It is also possible to extend this to breaking early when a custom closeness predicate is true (for example, min(absolute error, relative error) < 1e-9 and so on), but for the sake of simplicity, this template does not do so.

## Introduction

It is well known that writing the condition for continuation of the
binary search as anything like `while (r - l > 1)`

or `while (l < r)`

is
bug-prone on floating point integers, so people tend to write a binary
search by fixing the number of iterations. However, this is usually not
the best method — you need \(O(\log L)\) iterations where \(L\) is the
length of the range, and the range of floating point numbers is very
large.

So, I came up with a way to binary search on (IEEE754, i.e., practically
all implementations of) floating point numbers that takes
`bit_width(floating_type) + O(1)`

calls to the predicate for binary
search. I am pretty sure that this method has been explored before (feel
free to drop references in the comments if you find them). Regardless of
whether this is a novel algorithm or not, I wanted to share this since
it teaches you a lot about floating points, and it also has the
following advantages:

- No need to hard-code the number of iterations.
- It avoids issues that you get in other implementations (for example, using sqrt, you end up with a ton of cases with 0, negatives and so on).
- It is efficient (sqrt is expensive, and so is dealing with a lot of cases).

## Arriving at the algorithm

I started out by thinking about this: floating point numbers have a very large range. Can we do better than \(O(\log L)\) where \(L\) is the length of the range? Recall that floating point numbers also have a fixed width that is much smaller than the log of the range they represent, and between two consecutive representable floating point numbers, it is their ratio that is nicely bounded (ignoring the boundary of 0 and inf and nans) instead of their difference. Now since it is well-known that for getting to a certain relative-error, it is optimal to use \(\sqrt{lr}\) instead of \(\frac{l + r}{2}\) in binary search.

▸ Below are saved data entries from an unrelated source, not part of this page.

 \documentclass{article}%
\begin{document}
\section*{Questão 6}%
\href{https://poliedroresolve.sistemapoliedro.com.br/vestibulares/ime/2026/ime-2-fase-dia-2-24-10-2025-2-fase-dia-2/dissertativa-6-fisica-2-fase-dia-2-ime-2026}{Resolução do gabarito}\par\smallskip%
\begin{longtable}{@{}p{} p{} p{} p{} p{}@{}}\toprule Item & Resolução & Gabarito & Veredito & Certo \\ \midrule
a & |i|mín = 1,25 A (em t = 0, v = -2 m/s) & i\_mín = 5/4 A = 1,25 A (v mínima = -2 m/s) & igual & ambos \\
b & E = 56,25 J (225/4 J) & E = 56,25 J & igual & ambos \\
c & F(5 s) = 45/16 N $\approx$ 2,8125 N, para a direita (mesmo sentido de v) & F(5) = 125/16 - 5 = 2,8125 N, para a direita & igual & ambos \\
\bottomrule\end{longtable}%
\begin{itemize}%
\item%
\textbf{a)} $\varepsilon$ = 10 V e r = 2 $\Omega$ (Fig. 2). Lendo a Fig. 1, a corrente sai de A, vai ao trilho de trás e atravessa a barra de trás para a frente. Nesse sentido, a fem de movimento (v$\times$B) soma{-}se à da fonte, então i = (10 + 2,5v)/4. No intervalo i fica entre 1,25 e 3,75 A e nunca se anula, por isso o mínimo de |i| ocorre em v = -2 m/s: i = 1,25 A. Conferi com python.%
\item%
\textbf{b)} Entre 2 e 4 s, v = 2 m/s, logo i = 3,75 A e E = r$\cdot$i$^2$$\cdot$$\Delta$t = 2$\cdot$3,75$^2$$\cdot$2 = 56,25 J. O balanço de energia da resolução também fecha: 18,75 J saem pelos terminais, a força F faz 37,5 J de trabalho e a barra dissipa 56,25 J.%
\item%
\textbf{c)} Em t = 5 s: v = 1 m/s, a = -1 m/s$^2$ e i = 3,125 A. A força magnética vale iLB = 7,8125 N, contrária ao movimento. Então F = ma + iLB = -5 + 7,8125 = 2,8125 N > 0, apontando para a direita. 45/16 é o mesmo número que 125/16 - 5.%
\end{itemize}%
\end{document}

So the first idea that comes to mind is to use sqrt instead of midpoint in the usual binary search. However, it has a lot of issues — for example, if \(l = 0\), then you never progress in the binary search (this is fixable by doing a midpoint search on 0 to 1 and sqrt search on 1 to \(r\)). One more issue is how to deal with negatives (this is again doable by splitting the input range into multiple ranges where sqrt works) and with overflows/underflows. And the main issue with this approach is that sqrt is expensive — if you are doing a problem where the predicate is pretty fast and you need to do a lot of binary searches, most of your computation time would be due to sqrt.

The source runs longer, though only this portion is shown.